Jadwiga Sawicka’s photographs of see-through, slightly creased, skin-coloured women’s tights set against an azure background create the ambivalence between the concrete, the promising and the frowned upon. It causes in the beholder feelings of cognitive dissonance and with that, a certain unease, evoking personal experiences and socialized behaviour patterns. In another photo we can see a lovely white Communion dress, making the association with the innocence of the girl it was worn by. The third shot in this series shows a white, priest’s cassock, trimmed with lace, all clean and pure. In this case the artist engages us in a discussion about the badly damaged image of the priesthood.

On first seeing Jadwiga Sawicka’s pictures at an exhibition in Cracow at the end of 2006, I experienced the feeling of déjà vu. I recalled the objects by the Berlin artist, Wolfram Odin, who, years ago, used to present mass-produced garments in display cabinets. Draped over a wallpaper background, the exhibits were assigned contact ads from the daily newspaper, in direct reference to expressions of sexual desire. In this unconscious dialogue between the artists, Jadwiga Sawicka’s statement wins due to the economy of the means she employs, directly giving us a genetic print in the form of an article of clothing.

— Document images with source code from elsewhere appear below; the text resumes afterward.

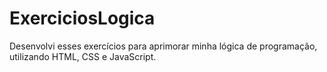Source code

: # ExerciciosLogica

Desenvolvi esses exercícios para aprimorar minha lógica de programação, utilizando HTML, CSS e JavaScript.

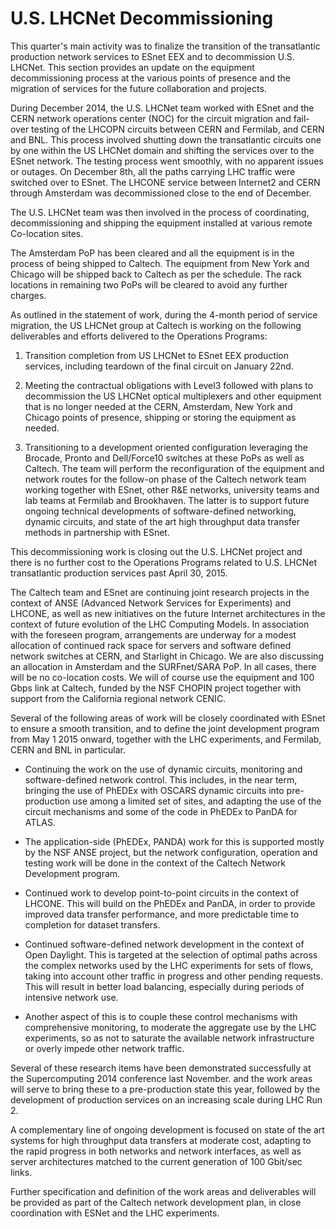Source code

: # U.S. LHCNet Decommissioning

This quarter's main activity was to finalize the transition of the transatlantic production network services to ESnet EEX and to decommission U.S. LHCNet. This section provides an update on the equipment decommissioning process at the various points of presence and the migration of services for the future collaboration and projects.

During December 2014, the U.S. LHCNet team worked with ESnet and the CERN network operations center (NOC) for the circuit migration and fail-over testing of the LHCOPN circuits between CERN and Fermilab, and CERN and BNL. This process involved shutting down the transatlantic circuits one by one within the US LHCNet domain and shifting the services over to the ESnet network. The testing process went smoothly, with no apparent issues or outages. On December 8th, all the paths carrying LHC traffic were switched over to ESnet. The LHCONE service between Internet2 and CERN through Amsterdam was decommissioned close to the end of December.

The U.S. LHCNet team was then involved in the process of coordinating, decommissioning and shipping the equipment installed at various remote Co-location sites.

The Amsterdam PoP has been cleared and all the equipment is in the process of being shipped to Caltech. The equipment from New York and Chicago will be shipped back to Caltech as per the schedule. The rack locations in remaining two PoPs will be cleared to avoid any further charges. 

As outlined in the statement of work, during the 4-month period of service migration, the US LHCNet group at Caltech is working on the following deliverables and efforts delivered to the Operations Programs:

1.	Transition completion from US LHCNet to ESnet EEX production services, including teardown of the final circuit on January 22nd.

2.	Meeting the contractual obligations with Level3 followed with plans to decommission the US LHCNet optical multiplexers and other equipment that is no longer needed at the CERN, Amsterdam, New York and Chicago points of presence, shipping or storing the equipment as needed.

3.	Transitioning to a development oriented configuration leveraging the Brocade, Pronto and Dell/Force10 switches at these PoPs as well as Caltech. The team will perform the reconfiguration of the equipment and network routes for the follow-on phase of the Caltech network team working together with ESnet, other R&E networks, university teams and lab teams at Fermilab and Brookhaven. The latter is to support future ongoing technical developments of software-defined networking, dynamic circuits, and state of the art high throughput data transfer methods in partnership with ESnet.

This decommissioning work is closing out the U.S. LHCNet project and there is no further cost to the Operations Programs related to U.S. LHCNet transatlantic production services past April 30, 2015.

The Caltech team and ESnet are continuing joint research projects in the context of ANSE (Advanced Network Services for Experiments) and LHCONE, as well as new initiatives on the future Internet architectures in the context of future evolution of the LHC Computing Models.  In association with the foreseen program, arrangements are underway for a modest allocation of continued rack space for servers and software defined network switches at CERN, and Starlight in Chicago. We are also discussing an allocation in Amsterdam and the SURFnet/SARA PoP. In all cases, there will be no co-location costs. We will of course use the equipment and 100 Gbps link at Caltech, funded by the NSF CHOPIN project together with support from the California regional network CENIC.   

Several of the following areas of work will be closely coordinated with ESnet to ensure a smooth transition, and to define the joint development program from May 1 2015 onward, together with the LHC experiments, and Fermilab, CERN and BNL in particular. 

- Continuing the work on the use of dynamic circuits, monitoring and software-defined network control. This includes, in the near term, bringing the use of PhEDEx with OSCARS dynamic circuits into pre-production use among a limited set of sites, and adapting the use of the circuit mechanisms and some of the code in PhEDEx to PanDA for ATLAS. 

- The application-side (PhEDEx, PANDA) work for this is supported mostly by the NSF ANSE project, but the network configuration, operation and testing work will be done in the context of the Caltech Network Development program.

- Continued work to develop point-to-point circuits in the context of LHCONE. This will build on the PhEDEx and PanDA, in order to provide improved data transfer performance, and more predictable time to completion for dataset transfers. 

- Continued software-defined network development in the context of Open Daylight. This is targeted at the selection of optimal paths across the complex networks used by the LHC experiments for sets of flows, taking into account other traffic in progress and other pending requests. This will result in better load balancing, especially during periods of intensive network use. 

- Another aspect of this is to couple these control mechanisms with comprehensive monitoring, to moderate the aggregate use by the LHC experiments, so as not to saturate the available network infrastructure or overly impede other network traffic. 

Several of these research items have been demonstrated successfully at the Supercomputing 2014 conference last November. and the work areas will serve to bring these to a pre-production state this year, followed by the development of production services on an increasing scale during LHC Run 2.

A complementary line of ongoing development is focused on state of the art systems for high throughput data transfers at moderate cost, adapting to the rapid progress in both networks and network interfaces, as well as server architectures matched to the current generation of 100 Gbit/sec links.

Further specification and definition of the work areas and deliverables will be provided as part of the Caltech network development plan, in close coordination with ESNet and the LHC experiments.

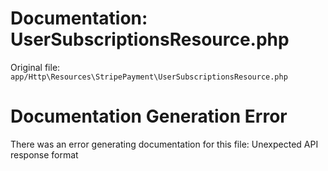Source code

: # Documentation: UserSubscriptionsResource.php

Original file: `app/Http\Resources\StripePayment\UserSubscriptionsResource.php`

# Documentation Generation Error

There was an error generating documentation for this file: Unexpected API response format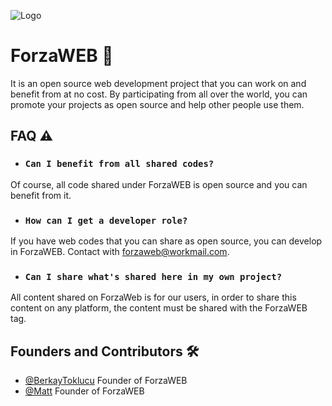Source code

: 
![Logo](https://cdn.discordapp.com/attachments/1028351001775853718/1035470334540918845/linkedin_banner_image_2.png)

    
# ForzaWEB 🐊

It is an open source web development project that you can work on and benefit from at no cost. By participating from all over the world, you can promote your projects as open source and help other people use them.
## FAQ ⚠️ 

- ###  ``Can I benefit from all shared codes?``
 Of course, all code shared under ForzaWEB is open source and you can benefit from it.
- ###  ``How can I get a developer role?``
If you have web codes that you can share as open source, you can develop in ForzaWEB. Contact with forzaweb@workmail.com.
- ### ``Can I share what's shared here in my own project?``
All content shared on ForzaWeb is for our users, in order to share this content on any platform, the content must be shared with the ForzaWEB tag.
## Founders and Contributors 🛠

- [@BerkayToklucu](https://www.github.com/BerkayToklucu) Founder of ForzaWEB   
- [@Matt](https://www.github.com/matthiiaas) Founder of ForzaWEB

Click to see a catalogue introduction to Open studio: Contemporary Art in Cracow.

[1] A recognized expression in the English language and title of the novella by Gottfried Keller written in 1866. The work deals with the phenomenon that being well-dressed gives the wearer the appearance of being more influential and successful. The origin of this phrase may be traced back to the Roman rhetorician, Quintilian— "vestis virum reddit": "Clothes make the man".